#### ABOUT THIS EXERCISE
Give again, word for word, every line in the entries below from the line with "### Week 3: Testing and Deployment" up to and including the line with "- **Operational Efficiency**: 30%", and no other line.

⟨

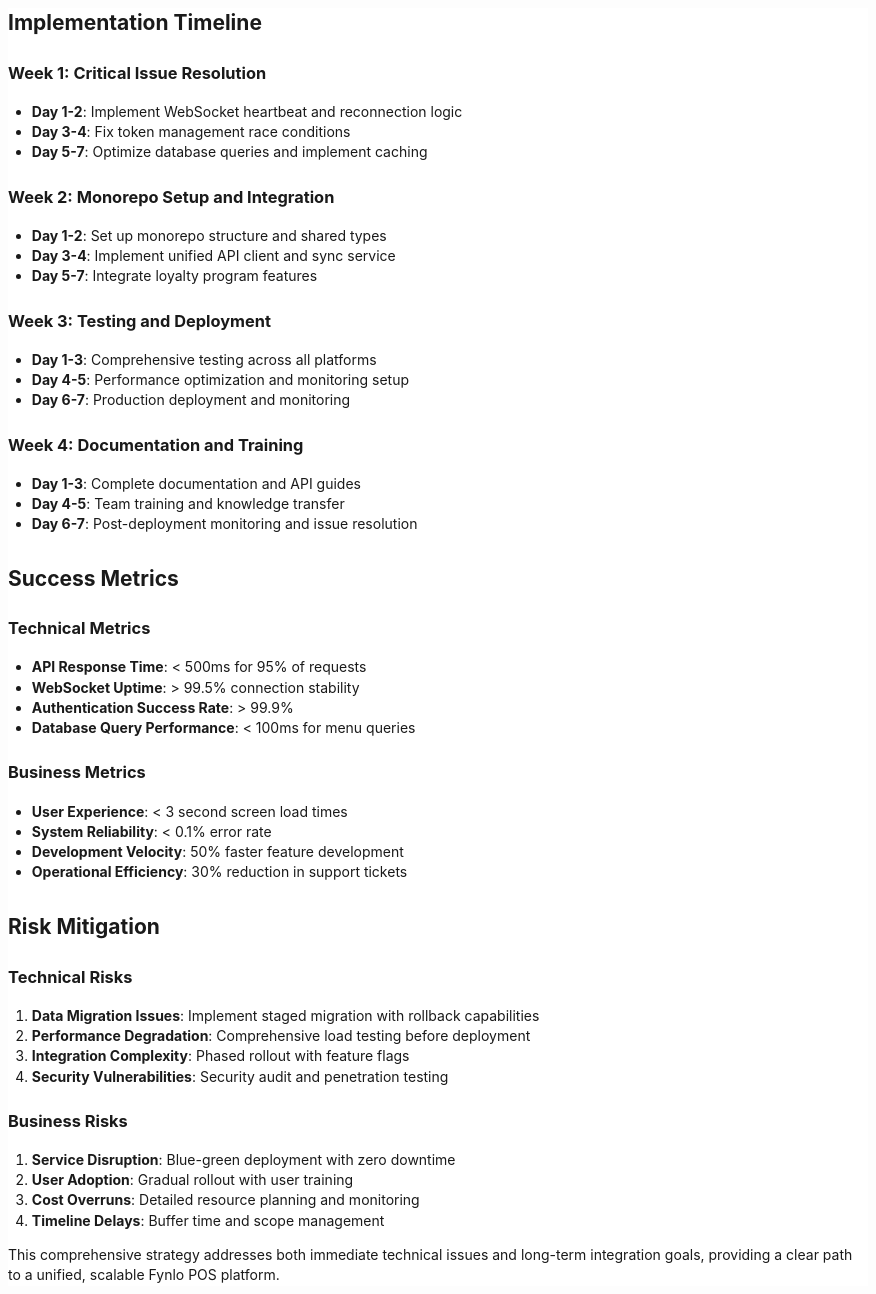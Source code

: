 ## Implementation Timeline

### Week 1: Critical Issue Resolution
- **Day 1-2**: Implement WebSocket heartbeat and reconnection logic
- **Day 3-4**: Fix token management race conditions
- **Day 5-7**: Optimize database queries and implement caching

### Week 2: Monorepo Setup and Integration
- **Day 1-2**: Set up monorepo structure and shared types
- **Day 3-4**: Implement unified API client and sync service
- **Day 5-7**: Integrate loyalty program features

### Week 3: Testing and Deployment
- **Day 1-3**: Comprehensive testing across all platforms
- **Day 4-5**: Performance optimization and monitoring setup
- **Day 6-7**: Production deployment and monitoring

### Week 4: Documentation and Training
- **Day 1-3**: Complete documentation and API guides
- **Day 4-5**: Team training and knowledge transfer
- **Day 6-7**: Post-deployment monitoring and issue resolution

## Success Metrics

### Technical Metrics
- **API Response Time**: < 500ms for 95% of requests
- **WebSocket Uptime**: > 99.5% connection stability
- **Authentication Success Rate**: > 99.9%
- **Database Query Performance**: < 100ms for menu queries

### Business Metrics
- **User Experience**: < 3 second screen load times
- **System Reliability**: < 0.1% error rate
- **Development Velocity**: 50% faster feature development
- **Operational Efficiency**: 30% reduction in support tickets

## Risk Mitigation

### Technical Risks
1. **Data Migration Issues**: Implement staged migration with rollback capabilities
2. **Performance Degradation**: Comprehensive load testing before deployment
3. **Integration Complexity**: Phased rollout with feature flags
4. **Security Vulnerabilities**: Security audit and penetration testing

### Business Risks
1. **Service Disruption**: Blue-green deployment with zero downtime
2. **User Adoption**: Gradual rollout with user training
3. **Cost Overruns**: Detailed resource planning and monitoring
4. **Timeline Delays**: Buffer time and scope management

This comprehensive strategy addresses both immediate technical issues and long-term integration goals, providing a clear path to a unified, scalable Fynlo POS platform.

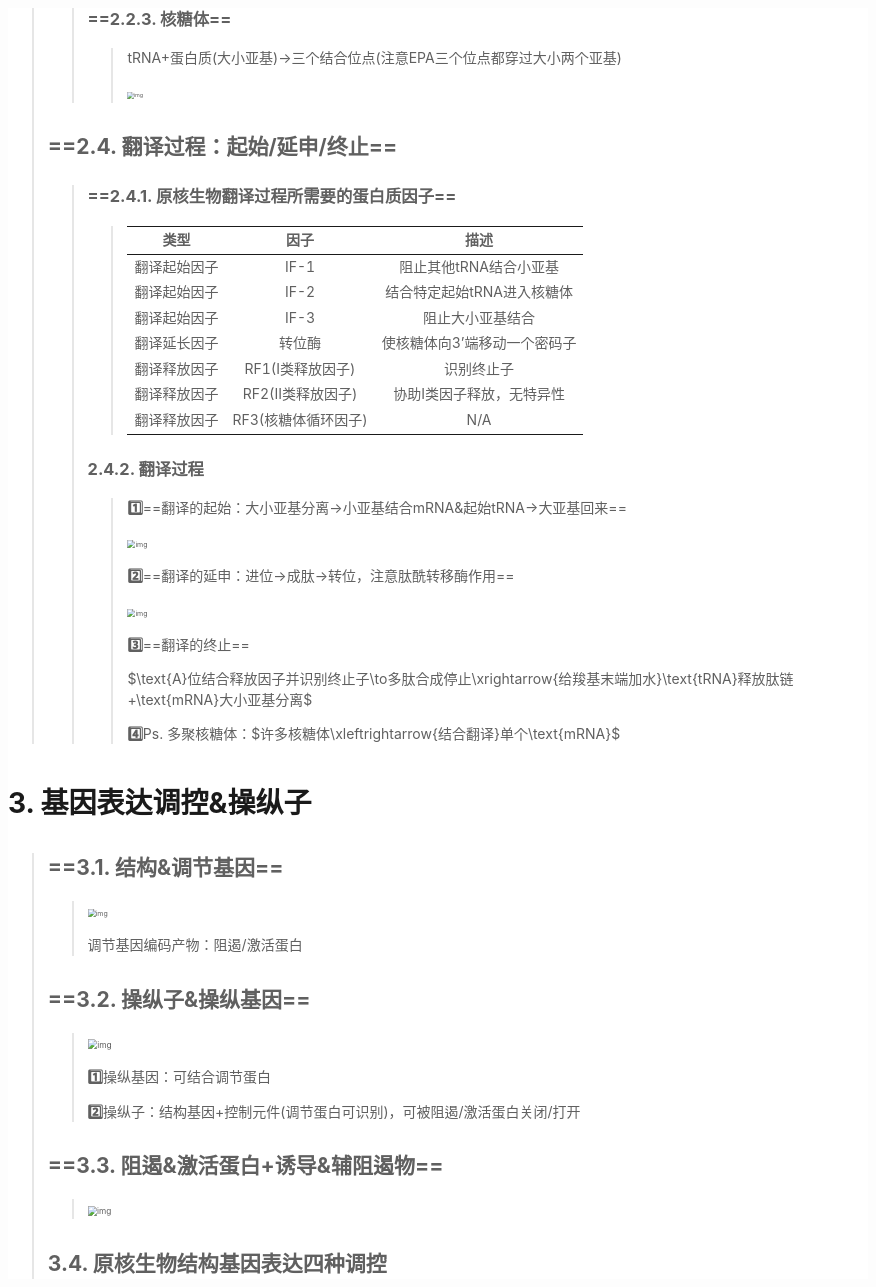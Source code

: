 > >
> > ### ==2.2.3. 核糖体==
> >
> > > $\text{tRNA}+$蛋白质(大小亚基)$\to$三个结合位点(注意$\text{EPA}$​三个位点都穿过大小两个亚基)
> > >
> > > <img src="https://api2.mubu.com/v3/document_image/c65f08c5-2cb2-42ff-b21e-8458101f8504-19142746.jpg" alt="img" style="zoom: 39%;" /> 
>
> ## ==2.4. 翻译过程：起始/延申/终止==
>
> > ### ==2.4.1. 原核生物翻译过程所需要的蛋白质因子==
> >
> > > |   类型   | 因子                | 描述                                |
> > > | :------: | :-----------------: | :---------------------------------: |
> > > | 翻译起始因子 | $\text{IF-1}$                | 阻止其他$\text{tRNA}$结合小亚基     |
> > > | 翻译起始因子 |$\text{IF-2}$                | 结合特定起始$\text{tRNA}$进入核糖体 |
> > > | 翻译起始因子 |$\text{IF-3}$                | 阻止大小亚基结合                    |
> > > | 翻译延长因子 | 转位酶                           | 使核糖体向$\text{3'}$端移动一个密码子        |
> > > | 翻译释放因子 | $\text{RF1}$(Ⅰ类释放因子)    | 识别终止子                          |
> > > | 翻译释放因子 |$\text{RF2}$(Ⅱ类释放因子)    | 协助Ⅰ类因子释放，无特异性           |
> > > | 翻译释放因子 | $\text{RF3}$(核糖体循环因子) | $\text{N/A}$                        |
> >
> > ### 2.4.2. 翻译过程
> >
> > > **1️⃣**==翻译的起始：大小亚基分离$\to$小亚基结合$\text{mRNA}\&$起始$\text{tRNA}\to$​大亚基回来==
> > >
> > > <img src="https://raw.githubusercontent.com/DANNHIROAKI/New-Picture-Bed/main/img/717f9f84-06be-4069-831e-f2d83827c125-19142746.jpg" alt="img" style="zoom: 50%;" /> 
> > >
> > > **2️⃣**==翻译的延申：进位$\to$成肽$\to$​转位，注意肽酰转移酶作用==
> > >
> > > <img src="https://raw.githubusercontent.com/DANNHIROAKI/New-Picture-Bed/main/img/cffb95bd-0c49-4de5-b7af-748d437150cb-19142746.jpg" alt="img" style="zoom:50%;" /> 
> > >
> > > **3️⃣**==​翻译的终止==
> > > 
> > > $\text{A}位结合释放因子并识别终止子\to多肽合成停止\xrightarrow{给羧基末端加水}\text{tRNA}释放肽链+\text{mRNA}大小亚基分离$
> > > 
> > > **4️⃣**$\text{Ps. }$多聚核糖体：$许多核糖体\xleftrightarrow{结合翻译}单个\text{mRNA}$

# 3. 基因表达调控$\&$操纵子

> ## ==3.1. 结构$\&$​调节基因==
>
> > <img src="https://raw.githubusercontent.com/DANNHIROAKI/New-Picture-Bed/main/img/e9803b92-9b34-4877-a3e6-4c6ada257b72-19142746.jpg" alt="img" style="zoom:50%;" /> 
> >
> > 调节基因编码产物：阻遏/激活蛋白
>
> ## ==3.2. 操纵子$\&$​操纵基因==
>
> > <img src="https://raw.githubusercontent.com/DANNHIROAKI/New-Picture-Bed/main/img/ab6f7b88-fb88-4617-9488-ee97dfcb4ce1-19142746.jpg" alt="img" style="zoom: 60%;" />   
> >
> > **1️⃣**操纵基因：可结合调节蛋白
> >
> > **2️⃣**操纵子：结构基因$+$​控制元件(调节蛋白可识别)，可被阻遏/激活蛋白关闭/打开
>
> ## ==3.3. 阻遏$\&$激活蛋白$+$诱导$\&$​辅阻遏物==
>
> > <img src="https://raw.githubusercontent.com/DANNHIROAKI/New-Picture-Bed/main/img/50ddc6a3-c764-4d32-b790-10e92ce34b48-19142746.jpg" alt="img" style="zoom: 59%;" /> 
>
> ## 3.4. 原核生物结构基因表达四种调控
>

⟩

#### ANSWER SECTION
### Week 3: Testing and Deployment
- **Day 1-3**: Comprehensive testing across all platforms
- **Day 4-5**: Performance optimization and monitoring setup
- **Day 6-7**: Production deployment and monitoring

### Week 4: Documentation and Training
- **Day 1-3**: Complete documentation and API guides
- **Day 4-5**: Team training and knowledge transfer
- **Day 6-7**: Post-deployment monitoring and issue resolution

## Success Metrics

### Technical Metrics
- **API Response Time**: < 500ms for 95% of requests
- **WebSocket Uptime**: > 99.5% connection stability
- **Authentication Success Rate**: > 99.9%
- **Database Query Performance**: < 100ms for menu queries

### Business Metrics
- **User Experience**: < 3 second screen load times
- **System Reliability**: < 0.1% error rate
- **Development Velocity**: 50% faster feature development
- **Operational Efficiency**: 30% reduction in support tickets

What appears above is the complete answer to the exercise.